The former fishing boat captain who led my trip to the Channel Islands teaches visitors about the importance of protecting the animals he once overfished. “In some way, I am making up for all that taking and waste,” he told me. “If I can educate people on the rides out and back about the need to support this fishery by being careful to use what they might catch or to leave it all alone, letting it take its time to replenish, then perhaps I’ve made up a bit for too much waste.” But when I asked him whether he’s considered sharing his own story with visitors, he replied, “No I haven’t. They didn’t come for that.”

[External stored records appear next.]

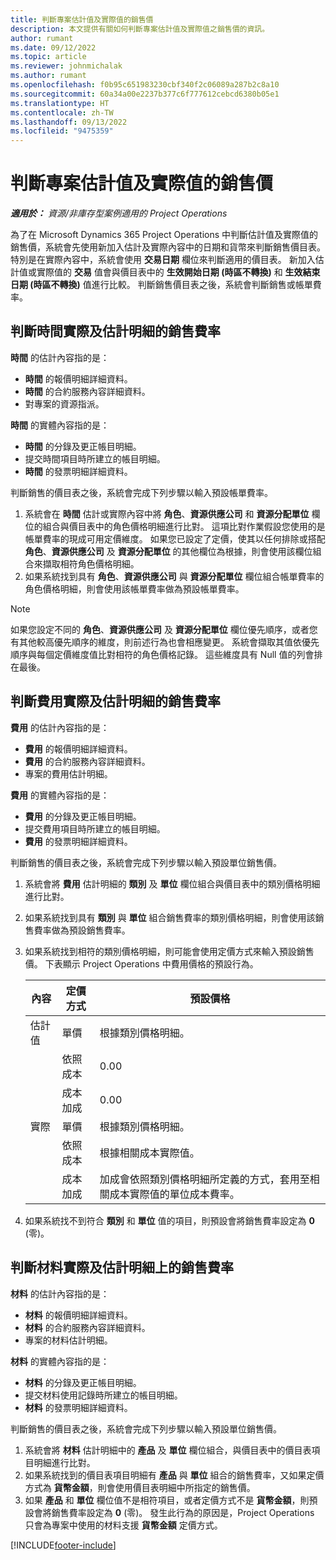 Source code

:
 ```yaml
---
title: 判斷專案估計值及實際值的銷售價
description: 本文提供有關如何判斷專案估計值及實際值之銷售價的資訊。
author: rumant
ms.date: 09/12/2022
ms.topic: article
ms.reviewer: johnmichalak
ms.author: rumant
ms.openlocfilehash: f0b95c651983230cbf340f2c06089a287b2c8a10
ms.sourcegitcommit: 60a34a00e2237b377c6f777612cebcd6380b05e1
ms.translationtype: HT
ms.contentlocale: zh-TW
ms.lasthandoff: 09/13/2022
ms.locfileid: "9475359"
---
```

#  <a name="determine-sales-prices-for-project-based-estimates-and-actuals"></a>判斷專案估計值及實際值的銷售價

_**適用於：** 資源/非庫存型案例適用的 Project Operations_

為了在 Microsoft Dynamics 365 Project Operations 中判斷估計值及實際值的銷售價，系統會先使用新加入估計及實際內容中的日期和貨幣來判斷銷售價目表。 特別是在實際內容中，系統會使用 **交易日期** 欄位來判斷適用的價目表。 新加入估計值或實際值的 **交易** 值會與價目表中的 **生效開始日期 (時區不轉換)** 和 **生效結束日期 (時區不轉換)** 值進行比較。 判斷銷售價目表之後，系統會判斷銷售或帳單費率。

## <a name="determining-sales-rates-on-actual-and-estimate-lines-for-time"></a>判斷時間實際及估計明細的銷售費率

**時間** 的估計內容指的是：

- **時間** 的報價明細詳細資料。
- **時間** 的合約服務內容詳細資料。
- 對專案的資源指派。

**時間** 的實體內容指的是：

- **時間** 的分錄及更正帳目明細。
- 提交時間項目時所建立的帳目明細。
- **時間** 的發票明細詳細資料。 

判斷銷售的價目表之後，系統會完成下列步驟以輸入預設帳單費率。

1. 系統會在 **時間** 估計或實際內容中將 **角色**、**資源供應公司** 和 **資源分配單位** 欄位的組合與價目表中的角色價格明細進行比對。 這項比對作業假設您使用的是帳單費率的現成可用定價維度。 如果您已設定了定價，使其以任何排除或搭配 **角色**、**資源供應公司** 及 **資源分配單位** 的其他欄位為根據，則會使用該欄位組合來擷取相符角色價格明細。
1. 如果系統找到具有 **角色**、**資源供應公司** 與 **資源分配單位** 欄位組合帳單費率的角色價格明細，則會使用該帳單費率做為預設帳單費率。

> [!NOTE]
> 如果您設定不同的 **角色**、**資源供應公司** 及 **資源分配單位** 欄位優先順序，或者您有其他較高優先順序的維度，則前述行為也會相應變更。 系統會擷取其值依優先順序與每個定價維度值比對相符的角色價格記錄。 這些維度具有 Null 值的列會排在最後。

## <a name="determining-sales-rates-on-actual-and-estimate-lines-for-expense"></a>判斷費用實際及估計明細的銷售費率

**費用** 的估計內容指的是：

- **費用** 的報價明細詳細資料。
- **費用** 的合約服務內容詳細資料。
- 專案的費用估計明細。

**費用** 的實體內容指的是：

- **費用** 的分錄及更正帳目明細。
- 提交費用項目時所建立的帳目明細。
- **費用** 的發票明細詳細資料。 

判斷銷售的價目表之後，系統會完成下列步驟以輸入預設單位銷售價。

1. 系統會將 **費用** 估計明細的 **類別** 及 **單位** 欄位組合與價目表中的類別價格明細進行比對。
1. 如果系統找到具有 **類別** 與 **單位** 組合銷售費率的類別價格明細，則會使用該銷售費率做為預設銷售費率。
1. 如果系統找到相符的類別價格明細，則可能會使用定價方式來輸入預設銷售價。 下表顯示 Project Operations 中費用價格的預設行為。

    | 內容 | 定價方式 | 預設價格 |
    | --- | --- | --- |
    | 估計值 | 單價 | 根據類別價格明細。 |
    |        | 依照成本 | 0.00 |
    |        | 成本加成 | 0.00 |
    | 實際 | 單價 | 根據類別價格明細。 |
    |        | 依照成本 | 根據相關成本實際值。 |
    |        | 成本加成 | 加成會依照類別價格明細所定義的方式，套用至相關成本實際值的單位成本費率。 |

1. 如果系統找不到符合 **類別** 和 **單位** 值的項目，則預設會將銷售費率設定為 **0** (零)。

## <a name="determining-sales-rates-on-actual-and-estimate-lines-for-material"></a>判斷材料實際及估計明細上的銷售費率

**材料** 的估計內容指的是：

- **材料** 的報價明細詳細資料。
- **材料** 的合約服務內容詳細資料。
- 專案的材料估計明細。

**材料** 的實體內容指的是：

- **材料** 的分錄及更正帳目明細。
- 提交材料使用記錄時所建立的帳目明細。
- **材料** 的發票明細詳細資料。 

判斷銷售的價目表之後，系統會完成下列步驟以輸入預設單位銷售價。

1. 系統會將 **材料** 估計明細中的 **產品** 及 **單位** 欄位組合，與價目表中的價目表項目明細進行比對。
1. 如果系統找到的價目表項目明細有 **產品** 與 **單位** 組合的銷售費率，又如果定價方式為 **貨幣金額**，則會使用價目表明細中所指定的銷售價。 
1. 如果 **產品** 和 **單位** 欄位值不是相符項目，或者定價方式不是 **貨幣金額**，則預設會將銷售費率設定為 **0** (零)。 發生此行為的原因是，Project Operations 只會為專案中使用的材料支援 **貨幣金額** 定價方式。

[!INCLUDE[footer-include](../includes/footer-banner.md)]

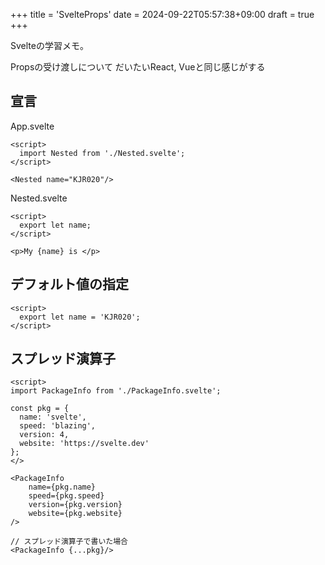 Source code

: +++
title = 'SvelteProps'
date = 2024-09-22T05:57:38+09:00
draft = true
+++

Svelteの学習メモ。

Propsの受け渡しについて
だいたいReact, Vueと同じ感じがする

## 宣言

App.svelte

```svelte
<script>
  import Nested from './Nested.svelte';
</script>

<Nested name="KJR020"/>
```

Nested.svelte

```svelte
<script>
  export let name;
</script>

<p>My {name} is </p>
```

## デフォルト値の指定

```svelte
<script>
  export let name = 'KJR020';
</script>
```

## スプレッド演算子

```svelte
<script>
import PackageInfo from './PackageInfo.svelte';

const pkg = {
  name: 'svelte',
  speed: 'blazing',
  version: 4,
  website: 'https://svelte.dev'
};
</>

<PackageInfo
	name={pkg.name}
	speed={pkg.speed}
	version={pkg.version}
	website={pkg.website}
/>

// スプレッド演算子で書いた場合
<PackageInfo {...pkg}/>
```
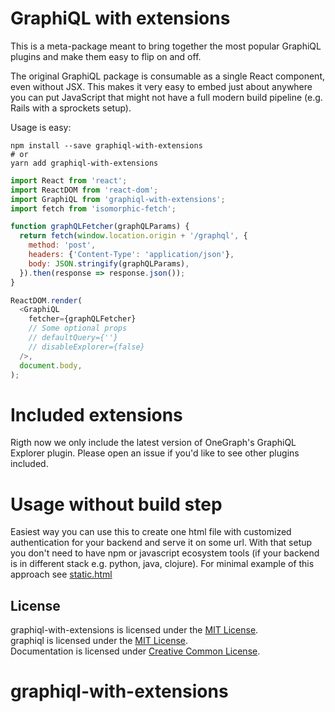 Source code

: # GraphiQL with extensions

This is a meta-package meant to bring together the most popular GraphiQL plugins and make them easy to flip on and off.

The original GraphiQL package is consumable as a single React component, even without JSX. This makes it very easy to embed just about anywhere you can put JavaScript that might not have a full modern build pipeline (e.g. Rails with a sprockets setup).

Usage is easy:

```
npm install --save graphiql-with-extensions
# or
yarn add graphiql-with-extensions
```

```javascript
import React from 'react';
import ReactDOM from 'react-dom';
import GraphiQL from 'graphiql-with-extensions';
import fetch from 'isomorphic-fetch';

function graphQLFetcher(graphQLParams) {
  return fetch(window.location.origin + '/graphql', {
    method: 'post',
    headers: {'Content-Type': 'application/json'},
    body: JSON.stringify(graphQLParams),
  }).then(response => response.json());
}

ReactDOM.render(
  <GraphiQL
    fetcher={graphQLFetcher}
    // Some optional props
    // defaultQuery={''}
    // disableExplorer={false}
  />,
  document.body,
);
```

# Included extensions

Rigth now we only include the latest version of OneGraph's GraphiQL Explorer plugin. Please open an issue if you'd like to see other plugins included.

# Usage without build step

Easiest way you can use this to create one html file with customized authentication for your backend and serve it on some url. With that setup you don't
need to have npm or javascript ecosystem tools (if your backend is in different stack e.g. python, java, clojure). For minimal example of this approach see [static.html](examples/static.html)

## License

graphiql-with-extensions is licensed under the [MIT License](http://opensource.org/licenses/MIT).<br>
graphiql is licensed under the [MIT License](http://opensource.org/licenses/MIT).<br>
Documentation is licensed under [Creative Common License](http://creativecommons.org/licenses/by/4.0/).<br>

# graphiql-with-extensions

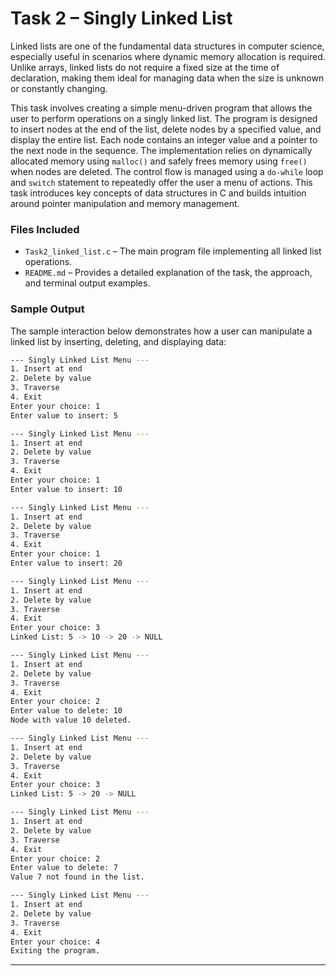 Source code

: # Task 2 – Singly Linked List

Linked lists are one of the fundamental data structures in computer science, especially useful in scenarios where dynamic memory allocation is required. Unlike arrays, linked lists do not require a fixed size at the time of declaration, making them ideal for managing data when the size is unknown or constantly changing.

This task involves creating a simple menu-driven program that allows the user to perform operations on a singly linked list. The program is designed to insert nodes at the end of the list, delete nodes by a specified value, and display the entire list. Each node contains an integer value and a pointer to the next node in the sequence. The implementation relies on dynamically allocated memory using `malloc()` and safely frees memory using `free()` when nodes are deleted. The control flow is managed using a `do-while` loop and `switch` statement to repeatedly offer the user a menu of actions. This task introduces key concepts of data structures in C and builds intuition around pointer manipulation and memory management.

### Files Included

* `Task2_linked_list.c` – The main program file implementing all linked list operations.
* `README.md` – Provides a detailed explanation of the task, the approach, and terminal output examples.

### Sample Output

The sample interaction below demonstrates how a user can manipulate a linked list by inserting, deleting, and displaying data:

```bash
--- Singly Linked List Menu ---
1. Insert at end
2. Delete by value
3. Traverse
4. Exit
Enter your choice: 1
Enter value to insert: 5

--- Singly Linked List Menu ---
1. Insert at end
2. Delete by value
3. Traverse
4. Exit
Enter your choice: 1
Enter value to insert: 10

--- Singly Linked List Menu ---
1. Insert at end
2. Delete by value
3. Traverse
4. Exit
Enter your choice: 1
Enter value to insert: 20

--- Singly Linked List Menu ---
1. Insert at end
2. Delete by value
3. Traverse
4. Exit
Enter your choice: 3
Linked List: 5 -> 10 -> 20 -> NULL

--- Singly Linked List Menu ---
1. Insert at end
2. Delete by value
3. Traverse
4. Exit
Enter your choice: 2
Enter value to delete: 10
Node with value 10 deleted.

--- Singly Linked List Menu ---
1. Insert at end
2. Delete by value
3. Traverse
4. Exit
Enter your choice: 3
Linked List: 5 -> 20 -> NULL

--- Singly Linked List Menu ---
1. Insert at end
2. Delete by value
3. Traverse
4. Exit
Enter your choice: 2
Enter value to delete: 7
Value 7 not found in the list.

--- Singly Linked List Menu ---
1. Insert at end
2. Delete by value
3. Traverse
4. Exit
Enter your choice: 4
Exiting the program.
```

---
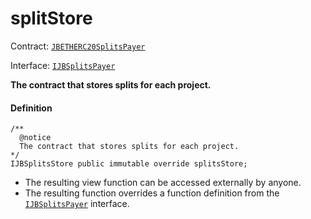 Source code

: # splitStore

Contract: [`JBETHERC20SplitsPayer`](/v4/deprecated/v2/contracts/or-utilities/jbetherc20splitspayer/README.md)

Interface: [`IJBSplitsPayer`](/v4/deprecated/v2/interfaces/ijbsplitspayer.md)

**The contract that stores splits for each project.**

#### Definition

```
/**
  @notice
  The contract that stores splits for each project.
*/
IJBSplitsStore public immutable override splitsStore;
```

* The resulting view function can be accessed externally by anyone.
* The resulting function overrides a function definition from the [`IJBSplitsPayer`](/v4/deprecated/v2/interfaces/ijbsplitspayer.md) interface.
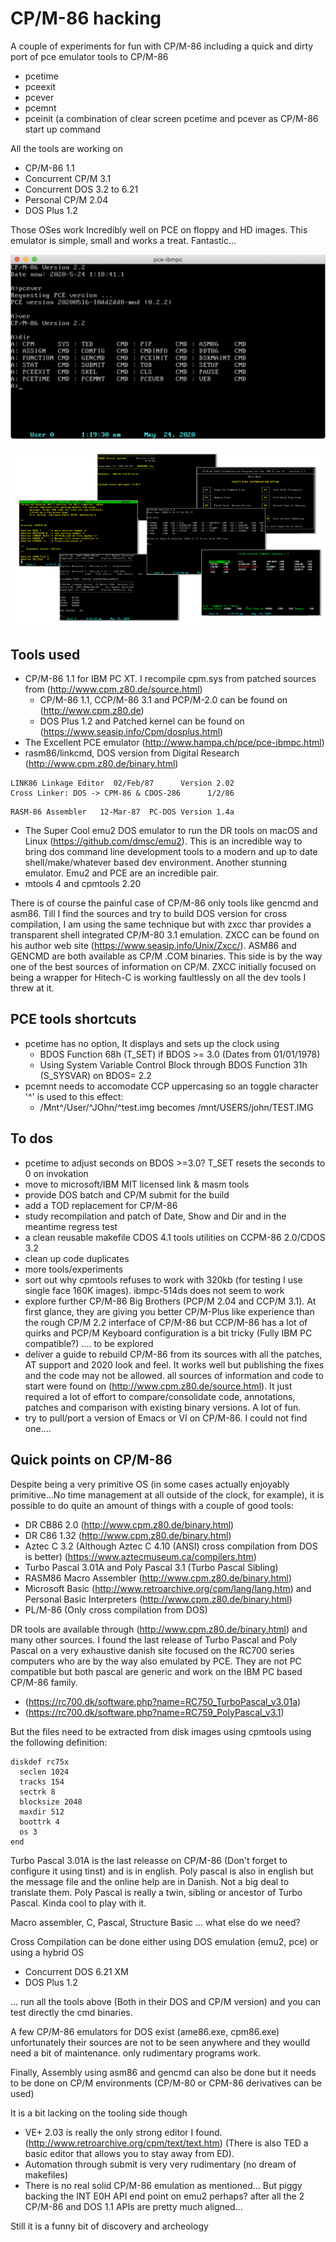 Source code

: # CP/M-86 hacking

A couple of experiments for fun with CP/M-86 including a quick and dirty port of
pce emulator tools to CP/M-86 
- pcetime
- pceexit
- pcever
- pcemnt
- pceinit (a combination of clear screen pcetime and pcever as CP/M-86
  start up command

All the tools are working on 
- CP/M-86 1.1
- Concurrent CP/M 3.1
- Concurrent DOS 3.2 to 6.21
- Personal CP/M 2.04
- DOS Plus 1.2

Those OSes work Incredibly well on PCE on floppy and HD images. This emulator is simple, small and works a treat. Fantastic...

![CP/M-86 1.1](images/cpm86.png)

![CP/M-86 1.1 Apps](images/cpmapps.png)


## Tools used
- CP/M-86 1.1 for IBM PC XT. I recompile cpm.sys from patched sources from (http://www.cpm.z80.de/source.html)
  - CP/M-86 1.1, CCP/M-86 3.1 and PCP/M-2.0 can be found on (http://www.cpm.z80.de)
  - DOS Plus 1.2 and Patched kernel can be found on (https://www.seasip.info/Cpm/dosplus.html)
- The Excellent PCE emulator (http://www.hampa.ch/pce/pce-ibmpc.html)
- rasm86/linkcmd, DOS version from Digital Research (http://www.cpm.z80.de/binary.html)
```
LINK86 Linkage Editor  02/Feb/87      Version 2.02
Cross Linker: DOS -> CPM-86 & CDOS-286      1/2/86
```
```
RASM-86 Assembler   12-Mar-87  PC-DOS Version 1.4a
```
- The Super Cool emu2 DOS emulator to run the DR tools on macOS and Linux (https://github.com/dmsc/emu2). This is an incredible way to bring dos command line development tools to a modern and up to date shell/make/whatever based dev environment. Another stunning emulator. Emu2 and PCE are an incredible pair.
- mtools 4 and cpmtools 2.20

There is of course the painful case of CP/M-86 only tools like gencmd and asm86. Till I find the sources and try to build DOS version for cross compilation, I am using the same technique but with zxcc thar provides a transparent shell integrated CP/M-80 3.1 emulation. ZXCC can be found on his author web site (https://www.seasip.info/Unix/Zxcc/). ASM86 and GENCMD are both available as CP/M .COM binaries. This side is by the way one of the best sources of information on CP/M. ZXCC initially focused on being a wrapper for Hitech-C is working faultlessly on all the dev tools I threw at it.

## PCE tools shortcuts
- pcetime has no option, It displays and sets up the clock using
    - BDOS Function 68h (T_SET) if BDOS >= 3.0 (Dates from 01/01/1978)
    - Using System Variable Control Block through BDOS Function 31h (S_SYSVAR) on BDOS= 2.2
- pcemnt needs to accomodate CCP uppercasing so an toggle character '^' is used to this effect:
    - /Mnt^/User/^JOhn/^test.img becomes /mnt/USERS/john/TEST.IMG

## To dos
- pcetime to adjust seconds on BDOS >=3.0? T_SET resets the seconds to 0 on invokation
- move to microsoft/IBM MIT licensed link & masm tools
- provide DOS batch and CP/M submit for the build
- add a TOD replacement for CP/M-86
- study recompilation and patch of Date, Show and Dir and in the meantime regress test
- a clean reusable makefile
  CDOS 4.1 tools utilities on CCPM-86 2.0/CDOS 3.2
- clean up code duplicates
- more tools/experiments
- sort out why cpmtools refuses to work with 320kb (for testing I use single face 160K
  images). ibmpc-514ds does not seem to work
- explore further CP/M-86 Big Brothers (PCP/M 2.04 and CCP/M 3.1). At first glance, they
are giving you better CP/M-Plus like experience than the rough CP/M 2.2 interface of CP/M-86 but CCP/M-86 has a lot of quirks and PCP/M Keyboard configuration is a bit tricky (Fully IBM PC compatible?) .... to be explored
- deliver a guide to rebuild CP/M-86 from its sources with all the patches, AT support and 2020 look and feel. It works well but publishing the fixes and the code may not be allowed. all sources of information and code to start were found on (http://www.cpm.z80.de/source.html). It just required a lot of effort to compare/consolidate code, annotations, patches and comparison with existing binary versions. A lot of fun.
- try to pull/port a version of Emacs or VI on CP/M-86. I could not find one....

## Quick points on CP/M-86
Despite being a very primitive OS (in some cases actually enjoyably primitive...No time management at all outside of the clock, for example), it is possible to do quite an amount of things with a couple of good tools:
- DR CB86 2.0 (http://www.cpm.z80.de/binary.html)
- DR C86 1.32 (http://www.cpm.z80.de/binary.html)
- Aztec C 3.2 (Although Aztec C 4.10 (ANSI) cross compilation from DOS is better) (https://www.aztecmuseum.ca/compilers.htm)
- Turbo Pascal 3.01A and Poly Pascal 3.1 (Turbo Pascal Sibling)
- RASM86 Macro Assembler (http://www.cpm.z80.de/binary.html)
- Microsoft Basic (http://www.retroarchive.org/cpm/lang/lang.htm) and Personal Basic Interpreters (http://www.cpm.z80.de/binary.html)
- PL/M-86 (Only cross compilation from DOS)

DR tools are available through (http://www.cpm.z80.de/binary.html) and many other sources.
I found the last release of Turbo Pascal and Poly Pascal on a very exhaustive danish site focused on the RC700 series computers who are by the way also emulated by PCE. They are not PC compatible but both pascal are generic and work on the IBM PC based CP/M-86 family.
- (https://rc700.dk/software.php?name=RC750_TurboPascal_v3.01a)
- (https://rc700.dk/software.php?name=RC759_PolyPascal_v3.1) 

But the files need to be extracted from disk images using cpmtools using the following definition:

```
diskdef rc75x
  seclen 1024
  tracks 154
  sectrk 8
  blocksize 2048
  maxdir 512
  boottrk 4
  os 3
end
```

Turbo Pascal 3.01A is the last releasse on CP/M-86 (Don't forget to configure it using
tinst) and is in english. Poly pascal is also in english but the message file and the online help are in Danish. Not a big deal to translate them. Poly Pascal is really a twin, sibling or ancestor of Turbo Pascal. Kinda cool to play with it.

Macro assembler, C, Pascal, Structure Basic ... what else do we need?

Cross Compilation can be done either using DOS emulation (emu2, pce) or using a hybrid OS
- Concurrent DOS 6.21 XM
- DOS Plus 1.2

... run all the tools above (Both in their DOS and CP/M version) and you can test directly the cmd binaries.

A few CP/M-86 emulators for DOS exist (ame86.exe, cpm86.exe) unfortunately their sources
are not to be seen anywhere and they woulld need a bit of maintenance. only rudimentary
programs work.

Finally, Assembly using asm86 and gencmd can also be done but it needs to be done on CP/M environments (CP/M-80 or CPM-86 derivatives can be used)

It is a bit lacking on the tooling side though
- VE+ 2.03 is really the only strong editor I found. (http://www.retroarchive.org/cpm/text/text.htm) (There is also TED a basic editor that allows you to stay away from ED). 
- Automation through submit is very very rudimentary (no dream of makefiles)
- There is no real solid CP/M-86 emulation as mentioned... But piggy backing the INT E0H API end point on emu2 perhaps? after all the 2 CP/M-86 and DOS 1.1 APIs are pretty much aligned...

Still it is a funny bit of discovery and archeology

The need for environmental action is too pressing for us to wait any longer for an audience to come to us for our confessions. These stories are the missing element in society’s disregard of the analysis and warnings of scientists, ethicists, and humanists alike about our biocidal mania. If we all reach out and share our stories using whichever platform works for each of us, we can learn from each other and usher in a new age of environmental awareness, concern, and action. The move from personal violation to personal responsibility and public discussion is the mariner’s story. It also should be our own.

Bibliography

  • Coleridge, S. T. 2005. “The Rime of the Ancient Mariner,” in Lyrical Ballads. New York, Routledge.
  • Kolbert, E. 2014. The Sixth Extinction: An Unnatural History. New York: Henry Holt and Company.
    • Leopold, A. 1949. A Sand County Almanac: And Sketches Here and There. New York: Oxford University Press.
    • Pollan, M. 1991. Second Nature: A Gardener’s Education. New York: Grove Press.
    • Sea World and the Humane Society of the United States. 2016. Strengthening animal welfare and protecting oceans and marine animals, joint full-page statement of Sea World’s new mission. Los Angeles Times (March 31).